Burun: Yogilere göre kozmik
evrensel enerji en yüksek oranda bedene kavuşturan organ kuşkusuz
burundur; çünkü burundaki sinir uçları bedenimizin çalışmasını sağlayan
ve dengeleyen tüm sinir sistemiyle bağlantılıdır.
Akciğer
petekçikleri: Enerjinin bedendeki deposu akciğerlerdir. Solunumla alınan
oksijendeki enerji (Prana) kana akciğerlerde karışır.
Prananın Önemi
Bedenimizde dolaşan enerjinin büyük bir kısmını içimize çektiğimiz
havadan aldığımızı kabul edersek, o zaman nefeslerin önemini daha iyi
kavramış oluruz. Yaşayan tüm varlıkların canlılığı solunuma bağlı
olduğuna göre, solunum yaşam demektir. Yogiler hayatı yıl sayısıyla
değil, soluk sayısıyla ölçerler. Yogilere göre dünyaya gelen her bireye
belirli bir soluk sayısı bahşedilmiştir.
Bir hareketi, bir kası
ya da bir düşünceyi harekete geçirmek için yaşam gücü gerekir; yaşam
gücü de nefesi gerektirir. Onlara göre gereksinim duyduğumuz enerjinin
büyük kısmını, soluduğumuz havadan alırız, bunu doğru olarak kabul
edersek- o zaman doğru nefes almanın önemini daha iyi kavramış oluruz.
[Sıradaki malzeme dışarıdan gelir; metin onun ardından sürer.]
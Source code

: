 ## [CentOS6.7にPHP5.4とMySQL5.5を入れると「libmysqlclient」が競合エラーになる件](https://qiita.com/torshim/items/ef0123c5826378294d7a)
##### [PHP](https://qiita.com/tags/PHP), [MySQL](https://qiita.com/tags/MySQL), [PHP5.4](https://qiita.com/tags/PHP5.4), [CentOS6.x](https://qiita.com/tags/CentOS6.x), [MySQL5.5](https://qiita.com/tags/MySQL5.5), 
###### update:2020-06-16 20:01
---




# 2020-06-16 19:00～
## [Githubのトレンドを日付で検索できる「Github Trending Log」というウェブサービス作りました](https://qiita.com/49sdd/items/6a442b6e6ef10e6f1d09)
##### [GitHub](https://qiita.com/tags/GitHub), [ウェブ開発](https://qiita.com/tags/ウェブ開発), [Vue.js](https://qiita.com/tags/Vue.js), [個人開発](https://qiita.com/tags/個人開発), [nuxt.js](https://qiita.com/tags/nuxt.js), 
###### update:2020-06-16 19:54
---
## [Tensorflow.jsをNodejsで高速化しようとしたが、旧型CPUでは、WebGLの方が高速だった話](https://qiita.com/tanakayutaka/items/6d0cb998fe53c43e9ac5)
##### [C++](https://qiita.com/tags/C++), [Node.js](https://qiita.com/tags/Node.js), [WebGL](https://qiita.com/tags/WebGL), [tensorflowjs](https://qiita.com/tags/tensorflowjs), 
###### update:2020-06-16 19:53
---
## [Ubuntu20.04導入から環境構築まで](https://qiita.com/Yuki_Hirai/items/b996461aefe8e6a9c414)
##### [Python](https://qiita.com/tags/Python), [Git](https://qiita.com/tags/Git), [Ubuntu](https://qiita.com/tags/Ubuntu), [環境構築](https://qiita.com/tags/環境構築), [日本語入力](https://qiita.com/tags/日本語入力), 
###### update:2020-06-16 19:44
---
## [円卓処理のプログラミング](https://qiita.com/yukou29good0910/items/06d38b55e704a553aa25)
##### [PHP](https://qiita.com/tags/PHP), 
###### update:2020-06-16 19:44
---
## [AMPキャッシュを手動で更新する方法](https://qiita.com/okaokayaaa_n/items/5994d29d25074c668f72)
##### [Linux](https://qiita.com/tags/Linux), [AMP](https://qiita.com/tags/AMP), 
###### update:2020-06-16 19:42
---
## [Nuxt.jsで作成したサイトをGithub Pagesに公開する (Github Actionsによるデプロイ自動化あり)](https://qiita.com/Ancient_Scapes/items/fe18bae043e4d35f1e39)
Evet gerçektende nefes, bizi harekete geçiren, bizi sakinleştiren
canlandıran bir unsurdur. Onun sayesinde yaşamımıza devam ederiz. Ve
hiçbir canlı nefes almadan yaşayamaz. O yüzden yogilere göre nefes
alırken içimize ne kadar kozmik enerji çekersek, canlılığımızda o oranda
artar. Yogilere göre, tansiyondan kalpten, nefes darlığı gibi
hastalıklardan yakınanlar doğru biçimde nefes uygulamaları yaparlarsa bu
hastalıkların getirdiği sıkıntıları sona erdirirler.
Ayrıca,
onlara göre nefes alıştırmaları fiziksel yararlarından başka iradeyi
güçlendirip dikkatin yoğunlaşmasını sağlarken beyin, "Pranayama"
sayesinde daha iyi çalışır, kanı temizler ve uygulayını ruhsal alanlara
hazırlar.
Yogiler kendi inançlarına göre , bu gücü bedeninde
depolanmasını ve kullanmasını bilenler, bedensel ve zihinsel sağlığa
erişirler. Onlara göre Pranayama'nın asıl amacı budur.